Studio album by Kayah
- Released: 12 May 2000
- Genre: Pop; soul; world; electronica;
- Length: 76:08 (international edition)
- Language: Polish; English; Portuguese;
- Label: Zic Zac; BMG Poland;
- Producer: Kayah; Krzysztof Pszona;

Kayah chronology
| Kayah i Bregović (1999) | JakaJaKayah (2000) | Stereo typ (2003) |

= JakaJaKayah =

JakaJaKayah is the fourth studio album by Polish singer Kayah, released in 2000 by Zic Zac and BMG Poland.

Professional ratings
Review scores
| Source | Rating |
| Codzienna Gazeta Muzyczna |  |
| Europopmusic |  |
| Machina |  |

==Background==
The album was almost entirely written by Kayah (excluding two poems by Polish poets Maria Pawlikowska-Jasnorzewska and Jan Twardowski used in tracks "Topielice" and "Kiedy mówisz", respectively).
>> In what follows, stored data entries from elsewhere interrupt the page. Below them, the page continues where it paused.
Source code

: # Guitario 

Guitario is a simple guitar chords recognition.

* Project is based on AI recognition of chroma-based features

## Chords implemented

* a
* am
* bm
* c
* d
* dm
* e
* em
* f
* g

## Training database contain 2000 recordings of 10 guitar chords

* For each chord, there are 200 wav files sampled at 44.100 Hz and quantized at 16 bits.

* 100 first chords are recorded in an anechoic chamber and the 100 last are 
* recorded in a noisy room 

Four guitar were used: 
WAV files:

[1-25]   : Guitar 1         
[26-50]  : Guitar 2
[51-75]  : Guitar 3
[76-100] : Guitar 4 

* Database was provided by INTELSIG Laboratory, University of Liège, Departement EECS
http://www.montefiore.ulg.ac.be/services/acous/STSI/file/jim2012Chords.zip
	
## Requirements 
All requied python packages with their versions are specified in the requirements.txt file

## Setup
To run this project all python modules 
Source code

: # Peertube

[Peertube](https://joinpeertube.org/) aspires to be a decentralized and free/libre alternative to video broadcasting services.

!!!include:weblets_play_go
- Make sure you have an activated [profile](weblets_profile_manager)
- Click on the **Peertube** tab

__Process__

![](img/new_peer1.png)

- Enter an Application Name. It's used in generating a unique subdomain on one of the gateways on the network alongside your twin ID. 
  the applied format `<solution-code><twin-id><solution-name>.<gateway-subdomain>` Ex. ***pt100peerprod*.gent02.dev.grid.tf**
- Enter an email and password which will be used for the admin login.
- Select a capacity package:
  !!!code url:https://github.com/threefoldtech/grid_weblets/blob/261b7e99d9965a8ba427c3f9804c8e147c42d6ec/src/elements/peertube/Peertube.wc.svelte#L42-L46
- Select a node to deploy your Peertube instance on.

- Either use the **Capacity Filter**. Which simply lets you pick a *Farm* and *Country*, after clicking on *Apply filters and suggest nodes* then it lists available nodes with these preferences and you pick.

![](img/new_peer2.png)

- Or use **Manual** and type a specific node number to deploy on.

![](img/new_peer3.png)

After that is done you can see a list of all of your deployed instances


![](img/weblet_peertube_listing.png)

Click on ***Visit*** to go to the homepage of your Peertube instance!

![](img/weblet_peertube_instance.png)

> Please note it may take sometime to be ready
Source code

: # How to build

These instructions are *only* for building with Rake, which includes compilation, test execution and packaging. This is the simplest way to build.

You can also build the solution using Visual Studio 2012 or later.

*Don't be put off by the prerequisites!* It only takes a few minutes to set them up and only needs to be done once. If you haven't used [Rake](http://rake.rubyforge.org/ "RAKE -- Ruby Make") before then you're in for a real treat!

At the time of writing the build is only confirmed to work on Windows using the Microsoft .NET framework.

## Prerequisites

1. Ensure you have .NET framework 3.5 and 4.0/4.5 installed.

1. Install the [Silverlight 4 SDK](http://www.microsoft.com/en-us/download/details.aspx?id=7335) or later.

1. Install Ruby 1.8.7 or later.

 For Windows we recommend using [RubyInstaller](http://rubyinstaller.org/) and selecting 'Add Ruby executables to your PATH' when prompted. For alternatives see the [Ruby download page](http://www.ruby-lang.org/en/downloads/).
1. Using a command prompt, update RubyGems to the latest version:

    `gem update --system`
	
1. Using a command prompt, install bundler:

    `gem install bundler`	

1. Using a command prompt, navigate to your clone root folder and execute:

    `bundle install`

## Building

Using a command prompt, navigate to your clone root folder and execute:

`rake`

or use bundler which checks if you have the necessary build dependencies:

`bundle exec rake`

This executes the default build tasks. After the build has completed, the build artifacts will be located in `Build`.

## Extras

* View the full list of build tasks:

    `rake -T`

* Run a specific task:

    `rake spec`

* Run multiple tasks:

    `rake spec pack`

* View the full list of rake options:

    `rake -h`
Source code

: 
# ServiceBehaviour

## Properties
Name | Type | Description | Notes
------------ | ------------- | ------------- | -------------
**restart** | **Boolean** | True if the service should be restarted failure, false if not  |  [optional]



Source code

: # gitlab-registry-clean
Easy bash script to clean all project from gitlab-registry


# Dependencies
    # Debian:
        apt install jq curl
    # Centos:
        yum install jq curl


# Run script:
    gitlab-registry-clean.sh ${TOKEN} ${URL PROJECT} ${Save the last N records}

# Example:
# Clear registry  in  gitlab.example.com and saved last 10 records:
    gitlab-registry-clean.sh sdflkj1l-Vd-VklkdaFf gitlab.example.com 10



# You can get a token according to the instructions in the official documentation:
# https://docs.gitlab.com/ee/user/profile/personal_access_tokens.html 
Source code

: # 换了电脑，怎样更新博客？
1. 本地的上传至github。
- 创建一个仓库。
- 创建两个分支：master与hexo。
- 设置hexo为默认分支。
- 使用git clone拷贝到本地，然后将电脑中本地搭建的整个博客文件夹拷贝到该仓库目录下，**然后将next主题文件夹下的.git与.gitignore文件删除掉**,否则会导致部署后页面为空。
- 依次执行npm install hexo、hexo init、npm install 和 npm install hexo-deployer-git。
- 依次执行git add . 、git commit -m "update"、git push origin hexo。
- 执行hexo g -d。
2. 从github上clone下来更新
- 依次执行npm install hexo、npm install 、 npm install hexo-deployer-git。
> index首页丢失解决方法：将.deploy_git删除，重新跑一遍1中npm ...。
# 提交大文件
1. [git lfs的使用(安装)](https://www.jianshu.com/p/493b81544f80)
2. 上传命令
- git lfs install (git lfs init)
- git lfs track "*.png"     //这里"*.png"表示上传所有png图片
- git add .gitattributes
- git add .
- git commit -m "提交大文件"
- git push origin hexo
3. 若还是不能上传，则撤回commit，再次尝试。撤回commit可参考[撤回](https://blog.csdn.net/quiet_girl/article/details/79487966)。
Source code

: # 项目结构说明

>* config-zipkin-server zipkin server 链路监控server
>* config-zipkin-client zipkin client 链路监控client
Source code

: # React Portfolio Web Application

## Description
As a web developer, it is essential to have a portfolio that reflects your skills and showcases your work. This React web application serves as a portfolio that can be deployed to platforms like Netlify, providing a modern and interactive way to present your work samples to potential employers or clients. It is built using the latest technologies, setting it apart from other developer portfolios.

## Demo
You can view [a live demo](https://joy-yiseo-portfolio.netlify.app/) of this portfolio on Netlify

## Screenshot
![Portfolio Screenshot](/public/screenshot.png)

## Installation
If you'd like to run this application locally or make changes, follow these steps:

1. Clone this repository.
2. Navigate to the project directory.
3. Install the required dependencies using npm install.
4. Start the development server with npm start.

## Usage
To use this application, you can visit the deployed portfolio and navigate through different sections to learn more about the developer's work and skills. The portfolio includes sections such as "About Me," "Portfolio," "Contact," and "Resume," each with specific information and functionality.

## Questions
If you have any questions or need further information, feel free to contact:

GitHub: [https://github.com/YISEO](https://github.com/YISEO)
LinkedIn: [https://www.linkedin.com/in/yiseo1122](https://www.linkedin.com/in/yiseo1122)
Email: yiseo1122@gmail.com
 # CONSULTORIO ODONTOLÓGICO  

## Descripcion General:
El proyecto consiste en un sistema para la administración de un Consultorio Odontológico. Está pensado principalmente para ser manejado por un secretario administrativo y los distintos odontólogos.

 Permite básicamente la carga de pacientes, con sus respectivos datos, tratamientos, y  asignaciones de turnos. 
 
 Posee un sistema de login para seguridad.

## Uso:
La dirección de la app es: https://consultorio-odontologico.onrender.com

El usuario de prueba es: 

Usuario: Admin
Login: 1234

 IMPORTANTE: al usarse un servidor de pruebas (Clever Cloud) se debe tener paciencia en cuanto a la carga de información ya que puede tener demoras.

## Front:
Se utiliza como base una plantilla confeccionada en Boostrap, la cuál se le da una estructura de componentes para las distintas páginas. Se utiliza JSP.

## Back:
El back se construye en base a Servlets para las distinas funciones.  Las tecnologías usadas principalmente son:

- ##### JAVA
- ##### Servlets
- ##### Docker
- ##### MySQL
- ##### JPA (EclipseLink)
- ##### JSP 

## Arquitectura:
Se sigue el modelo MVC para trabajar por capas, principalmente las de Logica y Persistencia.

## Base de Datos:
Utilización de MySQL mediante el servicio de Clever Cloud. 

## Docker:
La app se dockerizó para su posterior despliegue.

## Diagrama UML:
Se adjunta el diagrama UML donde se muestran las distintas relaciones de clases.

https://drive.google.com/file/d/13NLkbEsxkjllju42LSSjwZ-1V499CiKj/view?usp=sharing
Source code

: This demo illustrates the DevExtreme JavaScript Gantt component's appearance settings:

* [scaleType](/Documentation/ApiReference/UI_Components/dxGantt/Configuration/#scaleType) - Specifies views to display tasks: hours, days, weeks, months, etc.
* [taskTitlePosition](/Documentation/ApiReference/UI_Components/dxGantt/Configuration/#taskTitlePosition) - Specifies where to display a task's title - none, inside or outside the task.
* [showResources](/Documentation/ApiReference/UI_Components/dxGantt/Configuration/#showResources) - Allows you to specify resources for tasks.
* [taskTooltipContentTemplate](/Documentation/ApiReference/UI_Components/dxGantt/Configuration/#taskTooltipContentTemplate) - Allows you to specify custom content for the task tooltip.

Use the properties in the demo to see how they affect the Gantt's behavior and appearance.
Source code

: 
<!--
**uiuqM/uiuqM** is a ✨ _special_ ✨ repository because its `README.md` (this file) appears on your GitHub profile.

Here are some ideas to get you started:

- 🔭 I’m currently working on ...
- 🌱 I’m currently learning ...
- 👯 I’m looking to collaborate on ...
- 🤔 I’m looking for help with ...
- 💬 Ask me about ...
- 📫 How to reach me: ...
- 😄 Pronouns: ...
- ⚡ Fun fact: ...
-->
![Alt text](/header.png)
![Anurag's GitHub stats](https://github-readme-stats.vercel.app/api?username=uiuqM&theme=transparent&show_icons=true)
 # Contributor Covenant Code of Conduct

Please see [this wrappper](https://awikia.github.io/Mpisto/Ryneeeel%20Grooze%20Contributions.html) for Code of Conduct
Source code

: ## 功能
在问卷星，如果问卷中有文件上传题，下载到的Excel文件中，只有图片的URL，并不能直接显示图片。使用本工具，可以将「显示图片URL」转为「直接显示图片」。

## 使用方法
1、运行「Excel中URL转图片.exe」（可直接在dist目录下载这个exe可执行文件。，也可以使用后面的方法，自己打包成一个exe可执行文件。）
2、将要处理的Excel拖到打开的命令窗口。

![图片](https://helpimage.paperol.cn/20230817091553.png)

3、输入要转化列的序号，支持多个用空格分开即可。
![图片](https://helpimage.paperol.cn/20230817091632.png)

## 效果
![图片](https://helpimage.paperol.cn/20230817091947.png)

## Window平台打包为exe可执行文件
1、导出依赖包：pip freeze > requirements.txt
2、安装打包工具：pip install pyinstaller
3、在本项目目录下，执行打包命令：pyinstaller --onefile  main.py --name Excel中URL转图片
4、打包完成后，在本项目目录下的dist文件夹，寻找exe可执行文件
Musically, it incorporates elements of pop, soul, world and electronic music. The album's lead single "JakaJaKayah" met with considerable success, reaching the top 10 of the airplay chart in Poland. "Anioł wiedział" and "Topielice" followed as singles later in 2000, but did not achieve commercial success. In 2001, a special edition of the album was released, including the new single "Embarcação" recorded in Portuguese with Cape Verdean singer Cesária Évora. The album was then released internationally as YakaYaKayah with some of the songs recorded in English.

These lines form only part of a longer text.